### Data
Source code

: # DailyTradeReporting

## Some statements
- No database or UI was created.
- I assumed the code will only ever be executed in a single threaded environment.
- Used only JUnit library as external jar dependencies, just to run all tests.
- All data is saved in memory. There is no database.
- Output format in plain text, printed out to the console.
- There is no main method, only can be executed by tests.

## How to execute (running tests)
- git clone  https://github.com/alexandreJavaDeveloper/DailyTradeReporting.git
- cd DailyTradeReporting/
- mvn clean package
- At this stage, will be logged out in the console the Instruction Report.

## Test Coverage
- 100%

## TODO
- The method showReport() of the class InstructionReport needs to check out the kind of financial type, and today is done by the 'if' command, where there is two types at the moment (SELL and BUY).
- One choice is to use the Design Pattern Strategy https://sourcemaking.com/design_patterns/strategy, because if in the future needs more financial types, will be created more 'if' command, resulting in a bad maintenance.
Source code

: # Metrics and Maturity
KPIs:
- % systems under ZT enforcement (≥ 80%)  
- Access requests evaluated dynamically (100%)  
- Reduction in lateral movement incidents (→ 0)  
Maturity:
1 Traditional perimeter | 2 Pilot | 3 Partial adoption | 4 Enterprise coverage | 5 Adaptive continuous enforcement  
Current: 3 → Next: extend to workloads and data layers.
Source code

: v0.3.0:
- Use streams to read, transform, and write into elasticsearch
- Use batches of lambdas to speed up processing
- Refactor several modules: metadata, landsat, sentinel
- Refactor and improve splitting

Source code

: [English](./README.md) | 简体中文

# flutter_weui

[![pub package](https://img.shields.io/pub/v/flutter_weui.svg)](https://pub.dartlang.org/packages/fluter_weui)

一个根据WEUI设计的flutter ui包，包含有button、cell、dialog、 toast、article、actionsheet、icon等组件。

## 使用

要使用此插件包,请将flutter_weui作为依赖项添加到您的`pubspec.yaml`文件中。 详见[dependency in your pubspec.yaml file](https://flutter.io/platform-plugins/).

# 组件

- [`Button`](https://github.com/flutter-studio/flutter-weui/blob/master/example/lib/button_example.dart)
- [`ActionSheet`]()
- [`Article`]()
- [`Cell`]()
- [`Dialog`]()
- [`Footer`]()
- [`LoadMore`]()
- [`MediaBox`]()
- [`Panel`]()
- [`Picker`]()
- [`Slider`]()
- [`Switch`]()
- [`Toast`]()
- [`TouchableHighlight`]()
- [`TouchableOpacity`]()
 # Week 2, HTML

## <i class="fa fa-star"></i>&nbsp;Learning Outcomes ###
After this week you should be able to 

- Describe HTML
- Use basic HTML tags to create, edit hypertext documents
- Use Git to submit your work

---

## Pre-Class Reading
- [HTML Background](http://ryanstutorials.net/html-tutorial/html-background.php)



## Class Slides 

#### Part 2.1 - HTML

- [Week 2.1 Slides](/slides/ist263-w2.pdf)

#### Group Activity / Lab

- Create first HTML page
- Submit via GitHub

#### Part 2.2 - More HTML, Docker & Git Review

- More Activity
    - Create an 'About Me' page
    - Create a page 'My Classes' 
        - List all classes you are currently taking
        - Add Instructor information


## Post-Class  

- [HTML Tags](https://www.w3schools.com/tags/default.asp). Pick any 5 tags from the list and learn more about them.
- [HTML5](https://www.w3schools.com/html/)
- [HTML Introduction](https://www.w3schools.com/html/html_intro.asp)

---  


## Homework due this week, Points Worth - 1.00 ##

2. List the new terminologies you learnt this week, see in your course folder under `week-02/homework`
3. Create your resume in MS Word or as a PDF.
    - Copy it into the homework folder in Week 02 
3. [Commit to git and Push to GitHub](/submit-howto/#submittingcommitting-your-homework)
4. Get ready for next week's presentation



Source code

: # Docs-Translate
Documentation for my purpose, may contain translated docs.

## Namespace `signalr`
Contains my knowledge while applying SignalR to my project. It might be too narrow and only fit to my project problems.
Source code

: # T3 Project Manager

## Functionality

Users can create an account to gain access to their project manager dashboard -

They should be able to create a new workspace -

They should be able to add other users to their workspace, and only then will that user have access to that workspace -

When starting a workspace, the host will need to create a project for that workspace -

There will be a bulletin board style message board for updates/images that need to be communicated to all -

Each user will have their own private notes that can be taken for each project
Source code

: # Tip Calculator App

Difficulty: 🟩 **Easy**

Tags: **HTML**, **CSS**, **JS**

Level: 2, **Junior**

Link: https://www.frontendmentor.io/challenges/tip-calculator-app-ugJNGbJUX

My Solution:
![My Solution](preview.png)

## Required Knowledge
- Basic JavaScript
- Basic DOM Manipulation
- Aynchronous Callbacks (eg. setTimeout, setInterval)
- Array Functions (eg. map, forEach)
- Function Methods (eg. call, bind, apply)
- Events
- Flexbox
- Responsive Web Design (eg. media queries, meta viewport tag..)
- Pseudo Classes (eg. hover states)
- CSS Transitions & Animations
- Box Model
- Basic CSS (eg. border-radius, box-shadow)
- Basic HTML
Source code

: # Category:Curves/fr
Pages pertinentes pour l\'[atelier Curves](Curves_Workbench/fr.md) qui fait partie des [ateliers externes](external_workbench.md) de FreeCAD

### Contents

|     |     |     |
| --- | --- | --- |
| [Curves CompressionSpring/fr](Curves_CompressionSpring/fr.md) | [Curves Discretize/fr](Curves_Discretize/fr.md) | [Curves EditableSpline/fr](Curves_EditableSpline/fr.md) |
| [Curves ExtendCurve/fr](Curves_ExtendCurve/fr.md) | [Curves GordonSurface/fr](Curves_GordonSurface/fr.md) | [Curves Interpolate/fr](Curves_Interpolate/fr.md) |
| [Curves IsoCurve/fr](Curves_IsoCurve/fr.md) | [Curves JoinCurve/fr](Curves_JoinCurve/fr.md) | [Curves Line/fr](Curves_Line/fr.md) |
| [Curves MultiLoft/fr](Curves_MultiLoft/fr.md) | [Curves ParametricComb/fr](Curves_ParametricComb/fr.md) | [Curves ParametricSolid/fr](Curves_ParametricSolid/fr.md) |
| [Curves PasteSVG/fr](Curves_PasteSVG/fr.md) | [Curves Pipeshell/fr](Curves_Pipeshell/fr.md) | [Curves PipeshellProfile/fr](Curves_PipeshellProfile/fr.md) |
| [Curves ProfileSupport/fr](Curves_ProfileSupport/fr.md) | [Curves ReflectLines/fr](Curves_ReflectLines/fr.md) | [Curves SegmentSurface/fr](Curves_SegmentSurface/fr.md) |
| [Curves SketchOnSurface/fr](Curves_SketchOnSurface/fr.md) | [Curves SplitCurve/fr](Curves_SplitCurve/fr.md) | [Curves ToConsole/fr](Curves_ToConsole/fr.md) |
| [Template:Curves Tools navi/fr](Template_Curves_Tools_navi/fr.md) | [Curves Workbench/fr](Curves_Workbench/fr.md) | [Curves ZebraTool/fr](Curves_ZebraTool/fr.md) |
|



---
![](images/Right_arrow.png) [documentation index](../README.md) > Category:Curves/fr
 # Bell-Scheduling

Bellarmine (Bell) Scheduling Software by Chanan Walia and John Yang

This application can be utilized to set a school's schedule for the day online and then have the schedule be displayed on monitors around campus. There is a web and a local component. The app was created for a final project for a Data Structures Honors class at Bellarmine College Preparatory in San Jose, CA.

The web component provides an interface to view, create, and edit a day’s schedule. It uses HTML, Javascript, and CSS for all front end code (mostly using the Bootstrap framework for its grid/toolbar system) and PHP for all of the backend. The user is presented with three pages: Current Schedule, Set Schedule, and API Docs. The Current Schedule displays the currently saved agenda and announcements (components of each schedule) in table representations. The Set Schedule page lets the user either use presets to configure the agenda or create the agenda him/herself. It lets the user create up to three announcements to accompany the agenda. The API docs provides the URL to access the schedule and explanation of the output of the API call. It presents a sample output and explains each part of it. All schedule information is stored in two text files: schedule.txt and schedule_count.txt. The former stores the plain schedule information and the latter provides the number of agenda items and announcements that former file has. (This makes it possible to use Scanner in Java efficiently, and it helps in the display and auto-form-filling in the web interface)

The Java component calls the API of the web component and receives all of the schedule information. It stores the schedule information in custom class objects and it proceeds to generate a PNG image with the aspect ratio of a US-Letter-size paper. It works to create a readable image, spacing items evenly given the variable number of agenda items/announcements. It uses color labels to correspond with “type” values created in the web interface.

### What you need to do
From the first line above through the line that contains "Metrics and Maturity", quote each line exactly. Output nothing more.

### Solution to this exercise
Source code

: # DailyTradeReporting

## Some statements
- No database or UI was created.
- I assumed the code will only ever be executed in a single threaded environment.
- Used only JUnit library as external jar dependencies, just to run all tests.
- All data is saved in memory. There is no database.
- Output format in plain text, printed out to the console.
- There is no main method, only can be executed by tests.

## How to execute (running tests)
- git clone  https://github.com/alexandreJavaDeveloper/DailyTradeReporting.git
- cd DailyTradeReporting/
- mvn clean package
- At this stage, will be logged out in the console the Instruction Report.

## Test Coverage
- 100%

## TODO
- The method showReport() of the class InstructionReport needs to check out the kind of financial type, and today is done by the 'if' command, where there is two types at the moment (SELL and BUY).
- One choice is to use the Design Pattern Strategy https://sourcemaking.com/design_patterns/strategy, because if in the future needs more financial types, will be created more 'if' command, resulting in a bad maintenance.
Source code

: # Metrics and Maturity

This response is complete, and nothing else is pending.